Der umstrittene Senatsbaudirektor Hans Stimmann (SPD) ist im Frühjahr 65 Jahre alt geworden und geht zum Ende der Wahlperiode in den Ruhestand. Nun erhebt sich zum wiederholten Mal die Diskussion, ob Berlin in Zukunft überhaupt noch einen Senatsbaudirektor braucht. Oder ob man den Posten nicht kurzerhand abschaffen kann.
15 Jahre lang bestimmte Hans Stimmann die Berliner Baupolitik maßgeblich mit. Von Bausenator Wolfgang Nagel (SPD) 1991 nach Berlin geholt, hatte der neue Senatsbaudirektor gleich zu Beginn seiner Amtszeit genügend Gelegenheit, sich jede Menge Feinde zu machen. Alle Investoren und Architekten, die in der überhitzten Phase der Nachwendezeit in Berlin bauen wollten, mussten ihre Entwürfe über Stimmanns Schreibtisch gehen lassen. Und da wurde so mancher kühne Hochhausplan „kleingearbeitet“, wie Stimmann selbst es nannte. Unter seiner Regie wurde ein strenges Regelwerk zum Bauen in der Innenstadt aufgestellt, das sich eng an historische Vorgaben hält: Die Traufhöhe darf 22 Meter nicht überschreiten, die Gebäudefront muss an der Straßenflucht liegen, die Fassaden müssen aus steinernem Material sein und der Wohnanteil muss immer mindestens 20 Prozent betragen. Hochhäuser, Glasfassaden oder gar dekonstruktivistische Bauten waren damit tabu. „Kritische Rekonstruktion“ und „Berlinische Architektur“ nannte Stimmann seine Leitbilder. Der damalige Daimler-Benz-Chef Edzard Reuter prägte dafür hingegen das Wort „Posemuckel“ und drückte am Ende doch noch seine Hochhäuser am Potsdamer Platz durch. Anhänger einer modernen Architektur nannten Stimmanns Doktrin ein „Geschmacksdiktat“ oder gar „reaktionär“, im Eifer des Gefechts hauten sich die Kontrahenten reihenweise Faschismusvorwürfe um die Ohren. Avantgarde-Architekten wie Daniel Libeskind und Rem Koolhaas zogen sich beleidigt zurück, Frank Gehry machte aus der DG-Bank am Pariser Platz fast eine Karikatur des Stimmannschen Leitbildes.

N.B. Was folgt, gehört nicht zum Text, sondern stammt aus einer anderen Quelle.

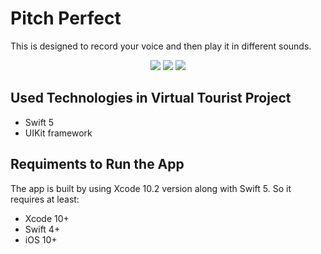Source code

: # Pitch Perfect

This is designed to record your voice and then play it in different sounds. 

<p align="center">
  <img src="https://i.postimg.cc/0QQ8TmwX/Simulator-Screen-Shot-i-Phone-X-2019-08-18-at-03-3508.png">
  <img src="https://i.postimg.cc/Hxhpdx0Y/Simulator-Screen-Shot-i-Phone-X-2019-08-18-at-03-35-24.png">
  <img src="https://i.postimg.cc/qq6pRTQ8/Simulator-Screen-Shot-i-Phone-X-2019-08-18-at-03-35-31.png">
</p>

## Used Technologies in Virtual Tourist Project
* Swift 5
* UIKit framework

## Requiments to Run the App
The app is built by using Xcode 10.2 version along with Swift 5. So it requires at least:

* Xcode 10+
* Swift 4+
* iOS 10+
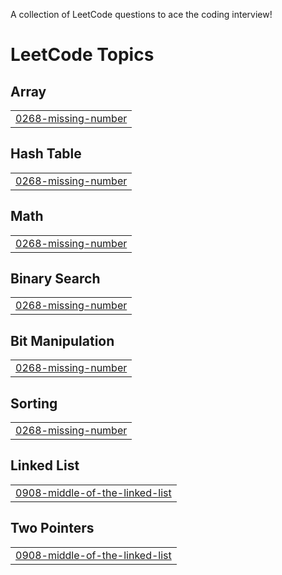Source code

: A collection of LeetCode questions to ace the coding interview!

<!---LeetCode Topics Start-->
# LeetCode Topics
## Array
|  |
| ------- |
| [0268-missing-number](https://github.com/arjittiwari/LeetCode/tree/master/0268-missing-number) |
## Hash Table
|  |
| ------- |
| [0268-missing-number](https://github.com/arjittiwari/LeetCode/tree/master/0268-missing-number) |
## Math
|  |
| ------- |
| [0268-missing-number](https://github.com/arjittiwari/LeetCode/tree/master/0268-missing-number) |
## Binary Search
|  |
| ------- |
| [0268-missing-number](https://github.com/arjittiwari/LeetCode/tree/master/0268-missing-number) |
## Bit Manipulation
|  |
| ------- |
| [0268-missing-number](https://github.com/arjittiwari/LeetCode/tree/master/0268-missing-number) |
## Sorting
|  |
| ------- |
| [0268-missing-number](https://github.com/arjittiwari/LeetCode/tree/master/0268-missing-number) |
## Linked List
|  |
| ------- |
| [0908-middle-of-the-linked-list](https://github.com/arjittiwari/LeetCode/tree/master/0908-middle-of-the-linked-list) |
## Two Pointers
|  |
| ------- |
| [0908-middle-of-the-linked-list](https://github.com/arjittiwari/LeetCode/tree/master/0908-middle-of-the-linked-list) |
<!---LeetCode Topics End-->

Als Staatssekretär in der Stadtentwicklungsverwaltung setzte Stimmann 1996 bis 1999 mit dem „Planwerk Innenstadt“ den historischen Stadtgrundriss als Planungsleitbild durch. Die Nachkriegsstadtplanung wurde dabei komplett ignoriert, was besonders im Osten heftige Entrüstung hervorrief.

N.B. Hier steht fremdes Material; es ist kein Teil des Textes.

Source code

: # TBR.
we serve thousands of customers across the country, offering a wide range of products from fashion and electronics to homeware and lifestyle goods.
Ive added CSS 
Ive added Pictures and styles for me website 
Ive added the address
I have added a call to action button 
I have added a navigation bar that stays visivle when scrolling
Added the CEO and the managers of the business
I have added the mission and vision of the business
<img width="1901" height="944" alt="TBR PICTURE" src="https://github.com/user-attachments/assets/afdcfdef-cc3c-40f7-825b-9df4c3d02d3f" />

Die damaligen Auseinandersetzungen kommen einem aus heutiger Sicht wie Szenen aus dem Kindergarten vor. Die Architektur, die heute, zehn Jahre später, gebaut wird, sieht noch konservativer aus als Stimmanns „Berlinische Architektur“ – und das freiwillig, ohne dass ein Geschmacksdiktator dahinter stünde.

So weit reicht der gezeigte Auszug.